You can configure how Perfect Balance chops the values by setting the oracle.hadoop.balancer.choppingStrategy configuration property:

  • Chopping by hash partitioning: Set choppingStrategy=hash when sorting is not required. This is the default chopping strategy.

  • Chopping by round robin: Set choppingStrategy=roundRobin as an alternative strategy when total-order chopping is not required. If the load for a hash chopped key is unbalanced among reducers, try to use this chopping strategy.

  • Chopping by total-order partitioning: Set choppingStrategy=range to sort the values in each subpartition and order them across all subpartitions. In any parallel sort job, each task sort the rows within the task. The job must ensure that the values in reduce task 2 are greater than values in reduce task 1, the values in reduce task 3 are greater than the values in reduce task 2, and so on.

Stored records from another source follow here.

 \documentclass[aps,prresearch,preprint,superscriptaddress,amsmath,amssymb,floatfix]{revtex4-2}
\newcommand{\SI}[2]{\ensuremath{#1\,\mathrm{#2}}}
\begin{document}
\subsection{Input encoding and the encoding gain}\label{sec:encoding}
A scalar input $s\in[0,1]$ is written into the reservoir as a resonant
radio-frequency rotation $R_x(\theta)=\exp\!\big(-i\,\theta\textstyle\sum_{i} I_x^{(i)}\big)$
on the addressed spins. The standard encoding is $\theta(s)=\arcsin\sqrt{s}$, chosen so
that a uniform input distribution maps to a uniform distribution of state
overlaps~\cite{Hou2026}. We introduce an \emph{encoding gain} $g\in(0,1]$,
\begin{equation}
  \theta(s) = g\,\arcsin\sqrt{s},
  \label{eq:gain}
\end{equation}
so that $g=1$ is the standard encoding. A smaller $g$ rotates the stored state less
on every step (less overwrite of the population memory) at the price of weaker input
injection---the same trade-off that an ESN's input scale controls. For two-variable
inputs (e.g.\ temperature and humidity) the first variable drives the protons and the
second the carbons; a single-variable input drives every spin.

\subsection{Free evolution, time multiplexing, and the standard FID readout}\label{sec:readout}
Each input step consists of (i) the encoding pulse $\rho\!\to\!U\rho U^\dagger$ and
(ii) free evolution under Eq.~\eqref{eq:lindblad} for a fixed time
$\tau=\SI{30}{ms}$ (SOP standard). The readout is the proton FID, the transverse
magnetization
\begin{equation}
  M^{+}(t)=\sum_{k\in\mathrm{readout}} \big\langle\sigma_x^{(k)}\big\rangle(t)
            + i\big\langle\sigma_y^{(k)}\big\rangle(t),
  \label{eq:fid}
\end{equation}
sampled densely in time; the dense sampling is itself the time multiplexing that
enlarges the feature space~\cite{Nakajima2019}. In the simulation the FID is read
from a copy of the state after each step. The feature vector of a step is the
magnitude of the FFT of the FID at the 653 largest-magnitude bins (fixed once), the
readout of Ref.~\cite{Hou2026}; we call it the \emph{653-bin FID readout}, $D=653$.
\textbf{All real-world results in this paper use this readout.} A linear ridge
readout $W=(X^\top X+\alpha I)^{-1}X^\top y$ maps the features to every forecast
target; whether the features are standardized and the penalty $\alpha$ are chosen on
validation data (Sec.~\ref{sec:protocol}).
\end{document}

The job generates multiple files containing data in sorted order, instead of one large file with sorted data.

    For example, if a key is chopped into three subpartitions, and the subpartitions are sent to reducers 5, 8 and 9, then the values for that key in reducer 9 are greater than all values for that key in reducer 8, and the values for that key in reducer 8 are greater than all values for that key in reducer 5. When choppingStrategy=range, Perfect Balance ensures this ordering across reduce tasks.

If an application requires that the data is aggregated across files, then you can disable chopping by setting oracle.hadoop.balancer.keyLoad.minChopBytes=-1. Perfect Balance still offers performance gains by combining smaller reduce keys, called bin packing.